The network operators have expected to utilize their network resources in various ways so that can secure multiple sources of revenue. In that manner, the IT industry speedily upgraded their environmental conditions from the beginning of the 21st century. They tried to provide the network based services to have the form of easily created and deployed, executed and managed features in accordance with the network service user and provider’s requirements. That intention is revealed from Parlay/OSA on the intelligence network environment to the Web services over the Web 2.0 environment and the Service Delivery Platform with the Service Oriented Architecture concept [68]. Figure 1 shows the concept of the Parlay/OSA based network resource utilization and the Parlay X based connectivity with 3rd parties. Figure 2 demonstrates the reference architecture of the network service integration and delivery environment, which has developed in the ITU-T’s standard recommendation Y.2240, “Requirements and capabilities for NGN Service Integration and Delivery Environment (NGN-SIDE)”. The standard supports to open the following network resources and functions over the Next Generation Network (NGN) environment [9].

  • Integration of resources from different domains over NGN (e.g. telecom domain (fixed and mobile networks), broadcast domain, internet domain, content provider domain etc.)

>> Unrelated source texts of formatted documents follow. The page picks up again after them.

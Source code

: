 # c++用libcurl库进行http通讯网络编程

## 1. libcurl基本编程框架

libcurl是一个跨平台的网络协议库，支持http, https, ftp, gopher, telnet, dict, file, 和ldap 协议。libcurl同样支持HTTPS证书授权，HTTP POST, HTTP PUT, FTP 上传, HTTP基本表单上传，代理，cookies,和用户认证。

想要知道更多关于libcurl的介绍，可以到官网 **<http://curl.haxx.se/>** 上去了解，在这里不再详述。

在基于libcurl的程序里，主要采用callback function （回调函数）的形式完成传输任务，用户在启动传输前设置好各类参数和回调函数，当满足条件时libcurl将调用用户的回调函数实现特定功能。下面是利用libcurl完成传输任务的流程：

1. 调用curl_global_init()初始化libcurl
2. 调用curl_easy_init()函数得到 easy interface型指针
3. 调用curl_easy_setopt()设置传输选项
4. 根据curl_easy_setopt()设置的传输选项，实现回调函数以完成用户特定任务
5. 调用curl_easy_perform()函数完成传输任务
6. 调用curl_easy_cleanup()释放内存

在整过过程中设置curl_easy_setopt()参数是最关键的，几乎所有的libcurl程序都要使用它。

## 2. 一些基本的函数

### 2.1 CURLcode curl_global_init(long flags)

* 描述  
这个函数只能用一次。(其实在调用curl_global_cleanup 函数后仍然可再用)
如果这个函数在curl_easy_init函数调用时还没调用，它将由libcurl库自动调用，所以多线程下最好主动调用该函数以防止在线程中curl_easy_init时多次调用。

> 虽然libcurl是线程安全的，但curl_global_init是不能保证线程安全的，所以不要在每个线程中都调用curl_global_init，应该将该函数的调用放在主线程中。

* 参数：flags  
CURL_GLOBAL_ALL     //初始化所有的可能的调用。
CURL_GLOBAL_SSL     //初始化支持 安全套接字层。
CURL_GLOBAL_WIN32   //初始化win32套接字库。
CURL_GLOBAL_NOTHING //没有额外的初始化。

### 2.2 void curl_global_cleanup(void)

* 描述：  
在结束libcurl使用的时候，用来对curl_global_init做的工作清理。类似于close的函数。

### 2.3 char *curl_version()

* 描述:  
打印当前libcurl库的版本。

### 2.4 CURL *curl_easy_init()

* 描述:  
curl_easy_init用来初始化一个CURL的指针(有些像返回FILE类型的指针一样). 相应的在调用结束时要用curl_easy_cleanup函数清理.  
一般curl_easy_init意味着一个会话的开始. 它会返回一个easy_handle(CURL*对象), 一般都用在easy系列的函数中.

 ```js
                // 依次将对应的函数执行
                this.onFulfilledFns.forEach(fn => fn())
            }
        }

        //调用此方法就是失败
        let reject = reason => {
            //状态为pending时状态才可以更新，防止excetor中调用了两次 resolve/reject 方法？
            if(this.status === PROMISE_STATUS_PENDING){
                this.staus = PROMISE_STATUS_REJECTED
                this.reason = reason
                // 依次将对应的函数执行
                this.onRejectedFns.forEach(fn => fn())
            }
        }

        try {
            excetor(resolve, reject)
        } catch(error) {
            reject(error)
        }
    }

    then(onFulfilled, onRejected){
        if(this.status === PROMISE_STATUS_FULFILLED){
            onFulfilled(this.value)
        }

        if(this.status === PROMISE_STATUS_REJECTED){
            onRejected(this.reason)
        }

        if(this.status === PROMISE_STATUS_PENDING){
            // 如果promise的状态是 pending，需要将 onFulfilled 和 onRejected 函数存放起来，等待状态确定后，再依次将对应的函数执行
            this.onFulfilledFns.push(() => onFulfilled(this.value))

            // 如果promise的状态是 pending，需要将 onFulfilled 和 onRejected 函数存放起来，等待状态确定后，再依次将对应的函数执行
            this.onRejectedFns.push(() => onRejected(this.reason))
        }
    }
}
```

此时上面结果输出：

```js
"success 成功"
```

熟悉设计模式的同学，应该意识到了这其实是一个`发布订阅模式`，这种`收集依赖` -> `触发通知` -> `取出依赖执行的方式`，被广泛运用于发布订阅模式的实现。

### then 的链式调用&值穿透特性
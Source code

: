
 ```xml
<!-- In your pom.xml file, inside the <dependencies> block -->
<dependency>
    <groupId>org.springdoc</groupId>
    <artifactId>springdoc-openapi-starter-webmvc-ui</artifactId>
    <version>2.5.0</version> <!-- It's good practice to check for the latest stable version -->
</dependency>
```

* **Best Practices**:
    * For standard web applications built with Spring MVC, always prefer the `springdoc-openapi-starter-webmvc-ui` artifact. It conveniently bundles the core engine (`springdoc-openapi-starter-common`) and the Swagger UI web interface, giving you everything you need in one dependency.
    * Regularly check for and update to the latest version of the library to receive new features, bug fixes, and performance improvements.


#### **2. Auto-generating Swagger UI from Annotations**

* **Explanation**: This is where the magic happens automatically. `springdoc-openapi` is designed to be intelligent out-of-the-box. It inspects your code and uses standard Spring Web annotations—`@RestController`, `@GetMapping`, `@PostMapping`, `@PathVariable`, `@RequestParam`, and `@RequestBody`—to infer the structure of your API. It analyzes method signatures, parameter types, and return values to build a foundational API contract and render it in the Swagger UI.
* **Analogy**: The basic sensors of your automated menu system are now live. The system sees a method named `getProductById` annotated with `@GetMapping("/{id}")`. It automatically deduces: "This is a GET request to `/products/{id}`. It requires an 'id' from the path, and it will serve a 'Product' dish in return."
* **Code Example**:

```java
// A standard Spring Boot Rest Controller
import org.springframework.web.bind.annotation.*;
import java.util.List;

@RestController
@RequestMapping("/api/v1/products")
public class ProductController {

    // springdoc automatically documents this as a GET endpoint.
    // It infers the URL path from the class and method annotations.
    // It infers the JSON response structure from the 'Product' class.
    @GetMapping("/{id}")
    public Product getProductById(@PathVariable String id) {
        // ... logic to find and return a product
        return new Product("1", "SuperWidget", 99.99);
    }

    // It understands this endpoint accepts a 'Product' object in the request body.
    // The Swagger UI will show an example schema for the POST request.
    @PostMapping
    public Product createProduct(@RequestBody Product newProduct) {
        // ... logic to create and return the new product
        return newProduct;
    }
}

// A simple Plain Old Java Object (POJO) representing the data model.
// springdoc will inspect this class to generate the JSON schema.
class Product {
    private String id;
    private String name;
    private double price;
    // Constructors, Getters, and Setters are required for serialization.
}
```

  • Adaptation, including abstraction and virtualization, of resources from different domains

  • Resource brokering for mediation among applications and resources Application development environment for application developers Different service interfaces across ANI, UNI, SNI and NNI for exposure of NGN-SIDE capabilities and access to resources in different domains

  • Mechanisms for support of diverse applications, including cloud, machine to machine, and ubiquitous sensor network applications

  • Mechanisms for support of applications making usage of context based information

  • Mechanisms for content management

Through the Service Delivery Platform (SDP), by offering each network resources in the form of service enablers, the network service operators have provided the network resource users to be able to utilize the network resources via Web service or Application Programming Interfaces (APIs).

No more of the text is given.